The Conversation:
novelist Ryu Murakami
interview by Richard Lloyd Parry and Michiko Toyama
photograph by Tim Porter
Murakami grew up in the naval port of Sasebo in western Kyushu where he is remembered as the kid who barricaded the school and organized the town's first alternative arts festival. After failing to graduate from art college in Tokyo, he won the Akutagawa Prize at the age of 24 with his first novel Almost Transparent Blue, a cool, erotic, beautifully written tale of drop-out kids hanging out around a U.S. base. Since then he's published 20-some novels (69 and Coin Locker Babies are available in English), countless magazine articles and essays with such titles as "You Get Sick Of A Pretty Woman In Three Days: The Lie Which Stops Ugly Girls Killing Themselves." For three years he hosted his own TV talk show. His fourth film is presently in production, and he has his own record label specializing in Cuban music. Tennis, scuba-diving and Formula One fill his spare time; stories of his jet-setting playboy lifestyle are a staple of the weekly magazines.

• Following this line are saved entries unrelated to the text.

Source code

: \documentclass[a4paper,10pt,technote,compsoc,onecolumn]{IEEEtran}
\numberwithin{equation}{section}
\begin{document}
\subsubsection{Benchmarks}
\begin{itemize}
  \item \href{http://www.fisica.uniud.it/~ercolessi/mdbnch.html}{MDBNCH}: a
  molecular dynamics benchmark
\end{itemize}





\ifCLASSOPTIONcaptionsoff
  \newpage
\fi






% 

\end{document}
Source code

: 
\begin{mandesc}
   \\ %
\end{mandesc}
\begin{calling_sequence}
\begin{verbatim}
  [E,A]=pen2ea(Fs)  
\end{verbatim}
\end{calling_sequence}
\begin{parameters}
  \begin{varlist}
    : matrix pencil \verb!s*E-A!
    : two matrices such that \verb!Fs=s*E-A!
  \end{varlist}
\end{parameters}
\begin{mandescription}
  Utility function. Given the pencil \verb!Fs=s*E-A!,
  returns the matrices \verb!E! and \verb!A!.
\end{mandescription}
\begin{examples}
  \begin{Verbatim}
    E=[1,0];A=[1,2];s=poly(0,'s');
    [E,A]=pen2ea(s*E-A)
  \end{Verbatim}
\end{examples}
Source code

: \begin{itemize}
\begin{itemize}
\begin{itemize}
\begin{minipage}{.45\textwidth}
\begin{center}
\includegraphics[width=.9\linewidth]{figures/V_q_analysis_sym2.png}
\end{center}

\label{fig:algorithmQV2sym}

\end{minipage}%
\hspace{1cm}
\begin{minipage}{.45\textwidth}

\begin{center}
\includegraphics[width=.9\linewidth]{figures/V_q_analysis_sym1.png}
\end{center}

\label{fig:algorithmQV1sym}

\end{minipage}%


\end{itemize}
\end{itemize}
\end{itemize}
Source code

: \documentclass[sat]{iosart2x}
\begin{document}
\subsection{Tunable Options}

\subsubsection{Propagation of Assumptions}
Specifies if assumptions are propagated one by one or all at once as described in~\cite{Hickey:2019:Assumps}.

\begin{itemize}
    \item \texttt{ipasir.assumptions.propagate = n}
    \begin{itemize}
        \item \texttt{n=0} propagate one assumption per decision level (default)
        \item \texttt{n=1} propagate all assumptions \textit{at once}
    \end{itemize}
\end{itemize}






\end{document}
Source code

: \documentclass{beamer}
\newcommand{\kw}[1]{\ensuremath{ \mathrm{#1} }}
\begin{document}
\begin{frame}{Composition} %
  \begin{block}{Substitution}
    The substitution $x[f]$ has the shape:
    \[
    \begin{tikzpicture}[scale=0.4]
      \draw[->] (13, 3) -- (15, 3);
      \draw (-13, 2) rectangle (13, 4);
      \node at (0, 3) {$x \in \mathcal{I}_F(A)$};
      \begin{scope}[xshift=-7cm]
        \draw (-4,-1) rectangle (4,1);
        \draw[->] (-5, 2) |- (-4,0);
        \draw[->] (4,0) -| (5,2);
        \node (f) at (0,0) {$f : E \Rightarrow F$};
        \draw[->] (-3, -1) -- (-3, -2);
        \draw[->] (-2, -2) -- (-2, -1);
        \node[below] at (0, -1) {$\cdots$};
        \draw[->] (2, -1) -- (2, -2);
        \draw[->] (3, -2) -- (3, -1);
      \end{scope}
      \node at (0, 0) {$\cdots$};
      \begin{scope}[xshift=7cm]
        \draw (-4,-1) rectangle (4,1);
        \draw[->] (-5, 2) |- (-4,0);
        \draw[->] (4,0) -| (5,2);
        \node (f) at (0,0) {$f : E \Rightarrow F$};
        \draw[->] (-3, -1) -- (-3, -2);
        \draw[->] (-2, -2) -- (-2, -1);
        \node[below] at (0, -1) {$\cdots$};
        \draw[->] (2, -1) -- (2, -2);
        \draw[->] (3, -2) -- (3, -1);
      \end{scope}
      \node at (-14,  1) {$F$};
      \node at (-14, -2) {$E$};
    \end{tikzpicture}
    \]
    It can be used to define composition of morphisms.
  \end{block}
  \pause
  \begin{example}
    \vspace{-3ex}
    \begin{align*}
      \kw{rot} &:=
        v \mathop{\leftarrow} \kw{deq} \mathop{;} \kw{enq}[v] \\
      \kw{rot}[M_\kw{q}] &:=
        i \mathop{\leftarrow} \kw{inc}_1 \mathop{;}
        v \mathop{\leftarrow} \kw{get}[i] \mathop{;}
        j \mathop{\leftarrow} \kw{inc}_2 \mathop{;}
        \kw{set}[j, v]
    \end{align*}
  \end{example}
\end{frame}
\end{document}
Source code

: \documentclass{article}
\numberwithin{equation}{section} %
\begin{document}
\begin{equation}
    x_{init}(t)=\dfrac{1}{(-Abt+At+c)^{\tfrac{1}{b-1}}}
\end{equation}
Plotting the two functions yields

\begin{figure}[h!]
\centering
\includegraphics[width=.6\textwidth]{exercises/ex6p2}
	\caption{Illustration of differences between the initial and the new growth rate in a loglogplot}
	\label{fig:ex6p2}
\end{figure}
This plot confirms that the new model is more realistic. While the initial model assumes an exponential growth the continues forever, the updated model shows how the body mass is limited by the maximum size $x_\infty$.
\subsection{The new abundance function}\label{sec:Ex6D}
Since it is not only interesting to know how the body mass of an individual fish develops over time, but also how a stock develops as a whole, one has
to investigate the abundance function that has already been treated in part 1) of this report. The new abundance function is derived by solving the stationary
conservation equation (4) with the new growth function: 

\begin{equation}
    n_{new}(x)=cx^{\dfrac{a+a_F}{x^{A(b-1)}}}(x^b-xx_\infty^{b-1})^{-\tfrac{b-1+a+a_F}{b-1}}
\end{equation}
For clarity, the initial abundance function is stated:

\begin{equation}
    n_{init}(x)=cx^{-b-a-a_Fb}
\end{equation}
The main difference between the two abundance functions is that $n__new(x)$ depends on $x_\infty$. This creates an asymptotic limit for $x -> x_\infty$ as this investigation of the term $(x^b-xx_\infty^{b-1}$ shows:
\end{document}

In person, though, Murakami is a long way from the playboy of media myth. Surprisingly, given his flamboyant image, he's a cautious and hesitant interviewee, pausing, evading questions and contradicting himself. He sits in the Shinjuku hotel room which he uses as an office, smoking and still looking a bit tired after getting back from Los Angeles a couple of days before.
Over the years, you've had a lot of different occupations: novelist, TV
presenter, record producer, film-maker. What do you think of as your main
profession?
Basically, of course, I am a writer. We've almost finished with the editing of my new movie Kyoko, so these days I think of myself as a writer and a film director. That's my creative side; TV and record producing aren't really creative.
Tell us about your interest in Cuban music. How did you get into it, and why?
A friend of mine from New York was working as coordinator on a musical in Cuba called Noche Tropical, so I went out there to have a look. The musicians there are very, very good. They have this great national college of arts where they gather together the best students from all over Cuba and give them a free classical education. When they've learned to perfect their classical technique, they go onto salsa or jazz. Technique may not be everything, but theirs is excellent.
Have you been back there often?
Twelve times. I like the music, I like the people too, and the land is pretty, but the reason I went back so often is that, in the film Kyoko, the character of the lead actress is supposed to be studying Cuban dance. On top of that, the leading lady changed three times, so we had to keep going back.
And you're a bit of a celebrity in Cuba.
Well, not generally, only among musicians.
Isn't there a popular song there called "Murakami Mambo"?
The band I promote wrote that song. They're called NG La Banda, The New Generation Band. The leader of the band is the same age as me and he's a very good friend. When they came to Japan for the first time, I invited him over to my place, and he wrote some mambo songs. One of them he named "Murakami Mambo." It wasn't such a big hit and it's not actually a song about me. They just took my name.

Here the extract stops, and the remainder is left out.